Diagnostic test never appears in dashboard

I (5123) scadable: init_diagnostics registered 0 tests

Cause: Codegen ran but found no SCADABLE_TEST(name) declarations matching the YAML files in .scadable/diagnostics/.

Diagnosis: Run the build pipeline, then check the build log for SCAD_E0021 errors. The pattern is:

SCAD_E0021: YAML diagnostics/sensor-health.yaml line 3 references
`check_sensor_health` but no `SCADABLE_TEST(check_sensor_health)` found.
Did you mean `check_sensor_healht` (main.c:42)?

Fix: The test name in YAML must exactly match the function name in source (case-sensitive, snake_case). The error message includes did-you-mean suggestions for typos.

Also confirm you're calling scadable_init_diagnostics() exactly once after scadable_init. Forgetting this is the #2 reason tests don't appear.

Env var read returns NULL right after connect

const char *url = scadable_env_get("DOWNSTREAM_API_URL");
// url is NULL even though the dashboard has the value set

Cause: You're reading before SCADABLE_EVT_CONNECTED fires.

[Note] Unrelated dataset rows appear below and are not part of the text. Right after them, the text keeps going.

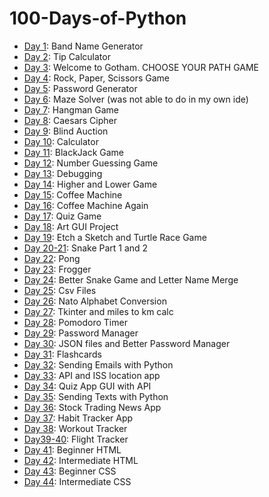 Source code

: ﻿# 100-Days-of-Python

- [Day 1](Day01): Band Name Generator
- [Day 2](Day02): Tip Calculator
- [Day 3](Day03): Welcome to Gotham. CHOOSE YOUR PATH GAME
- [Day 4](Day04): Rock, Paper, Scissors Game
- [Day 5](Day05): Password Generator
- [Day 6](Day06): Maze Solver (was not able to do in my own ide)
- [Day 7](Day07): Hangman Game
- [Day 8](Day08): Caesars Cipher
- [Day 9](Day09): Blind Auction
- [Day 10](Day10): Calculator
- [Day 11](Day11): BlackJack Game
- [Day 12](Day12): Number Guessing Game
- [Day 13](Day13): Debugging
- [Day 14](Day14): Higher and Lower Game
- [Day 15](Day15): Coffee Machine
- [Day 16](Day16): Coffee Machine Again
- [Day 17](Day17): Quiz Game
- [Day 18](Day18): Art GUI Project
- [Day 19](Day19): Etch a Sketch and Turtle Race Game
- [Day 20-21](Day20-21): Snake Part 1 and 2
- [Day 22](Day22): Pong
- [Day 23](Day23): Frogger
- [Day 24](Day24): Better Snake Game and Letter Name Merge
- [Day 25](Day25): Csv Files
- [Day 26](Day26): Nato Alphabet Conversion
- [Day 27](Day27): Tkinter and miles to km calc
- [Day 28](Day28): Pomodoro Timer
- [Day 29](Day29): Password Manager
- [Day 30](Day30): JSON files and Better Password Manager
- [Day 31](Day31): Flashcards
- [Day 32](Day32): Sending Emails with Python
- [Day 33](Day33): API and ISS location app
- [Day 34](Day34): Quiz App GUI with API
- [Day 35](Day35): Sending Texts with Python
- [Day 36](Day36): Stock Trading News App
- [Day 37](Day37): Habit Tracker App
- [Day 38](Day38): Workout Tracker
- [Day39-40](Day39-40): Flight Tracker
- [Day 41](Day41): Beginner HTML
- [Day 42](Day42): Intermediate HTML
- [Day 43](Day43): Beginner CSS
- [Day 44](Day44): Intermediate CSS



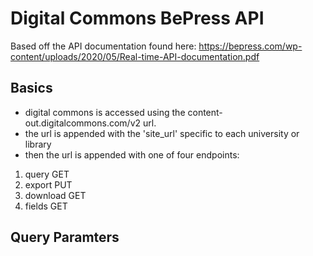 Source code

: # Digital Commons BePress API

Based off the API documentation found here: https://bepress.com/wp-content/uploads/2020/05/Real-time-API-documentation.pdf

## Basics
- digital commons is accessed using the content-out.digitalcommons.com/v2 url. 
- the url is appended with the 'site_url' specific to each university or library
- then the url is appended with one of four endpoints:

1. query GET
2. export PUT
3. download GET
4. fields GET

## Query Paramters
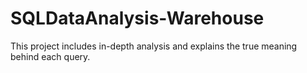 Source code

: # SQLDataAnalysis-Warehouse
This project includes in-depth analysis and explains the true meaning behind each query.

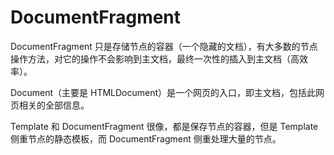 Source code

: # DocumentFragment

DocumentFragment 只是存储节点的容器（一个隐藏的文档），有大多数的节点操作方法，对它的操作不会影响到主文档，最终一次性的插入到主文档（高效率）。

Document（主要是 HTMLDocument）是一个网页的入口，即主文档，包括此网页相关的全部信息。

Template 和 DocumentFragment 很像，都是保存节点的容器，但是 Template 侧重节点的静态模板，而 DocumentFragment 侧重处理大量的节点。
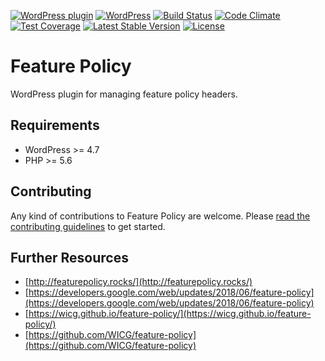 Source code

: [![WordPress plugin](https://img.shields.io/wordpress/plugin/v/feature-policy.svg?maxAge=2592000)](https://wordpress.org/plugins/feature-policy/)
[![WordPress](https://img.shields.io/wordpress/v/feature-policy.svg?maxAge=2592000)](https://wordpress.org/plugins/feature-policy/)
[![Build Status](https://api.travis-ci.org/westonruter/wp-feature-policy.png?branch=master)](https://travis-ci.org/westonruter/wp-feature-policy)
[![Code Climate](https://codeclimate.com/github/westonruter/wp-feature-policy/badges/gpa.svg)](https://codeclimate.com/github/westonruter/wp-feature-policy)
[![Test Coverage](https://codeclimate.com/github/westonruter/wp-feature-policy/badges/coverage.svg)](https://codeclimate.com/github/westonruter/wp-feature-policy/coverage)
[![Latest Stable Version](https://poser.pugx.org/westonruter/wp-feature-policy/version)](https://packagist.org/packages/westonruter/wp-feature-policy)
[![License](https://poser.pugx.org/westonruter/wp-feature-policy/license)](https://packagist.org/packages/westonruter/wp-feature-policy)

# Feature Policy

WordPress plugin for managing feature policy headers.

## Requirements

* WordPress >= 4.7
* PHP >= 5.6

## Contributing

Any kind of contributions to Feature Policy are welcome. Please [read the contributing guidelines](https://github.com/westonruter/wp-feature-policy/blob/master/CONTRIBUTING.md) to get started.

## Further Resources

* [http://featurepolicy.rocks/](http://featurepolicy.rocks/)
* [https://developers.google.com/web/updates/2018/06/feature-policy](https://developers.google.com/web/updates/2018/06/feature-policy)
* [https://wicg.github.io/feature-policy/](https://wicg.github.io/feature-policy/)
* [https://github.com/WICG/feature-policy](https://github.com/WICG/feature-policy)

The initial env-var fetch happens during the connect handshake; the cache isn't populated until connect completes.

Fix: Either wait for SCADABLE_EVT_CONNECTED before reading, or use scadable_env_get_or with a sensible fallback.

// Pattern 1: wait for connect
xEventGroupWaitBits(events, BIT_CONNECTED, pdFALSE, pdTRUE, portMAX_DELAY);
const char *url = scadable_env_get("DOWNSTREAM_API_URL");

// Pattern 2: fallback
const char *url = scadable_env_get_or("DOWNSTREAM_API_URL",
                                      "https://default.example.com");

Secrets behave the same way (RAM-only, fetched during connect).

Build pipeline rejects config.toml

SCAD_E0007: .scadable/config.toml: profile = "custom" requires
expected_interval, offline_grace, default_rate, batch_interval

Cause: You set profile = "custom" but didn't fill in all the fields the preset would have provided.

Fix: Either pick a named preset (always_on, scheduled, low_power) or fill in every required field for custom. The error message lists which fields are missing.

Logs show up out of order

Cause: Log batching. The library bundles logs by [logs].batch_interval (default 5s) before pushing. Within a batch, ordering is preserved; across batches under network reorder, ordering may shuffle.

Fix: For development, set batch_interval = "0s" in config.toml to ship every line as it's emitted. For production, the order across batches is approximate; use timestamps in the message itself if exact ordering matters.

Where to find the broker URL

The broker URL is baked in at build time from .scadable/config.toml (default mqtts://io.scadable.com:8883). To override at runtime (e.g. point at a staging broker), pass a scadable_config_t to scadable_init:

scadable_config_t cfg = {
    .broker_url = "mqtts://staging.io.scadable.com:8883",
    .device_id = NULL,
    .keepalive_secs = 30,
    .log_batch_secs = 0,
};
scadable_init(&cfg);

Still stuck

  1. Check the dashboard's Releases view for build errors first. Most "device isn't behaving" issues turn out to be a build that didn't ship.
  2. Capture the device's serial output with idf.py monitor and grep for scadable:. The library logs every state transition.
  3. File an issue on scadable/libscadable with the serial log + your .scadable/config.toml.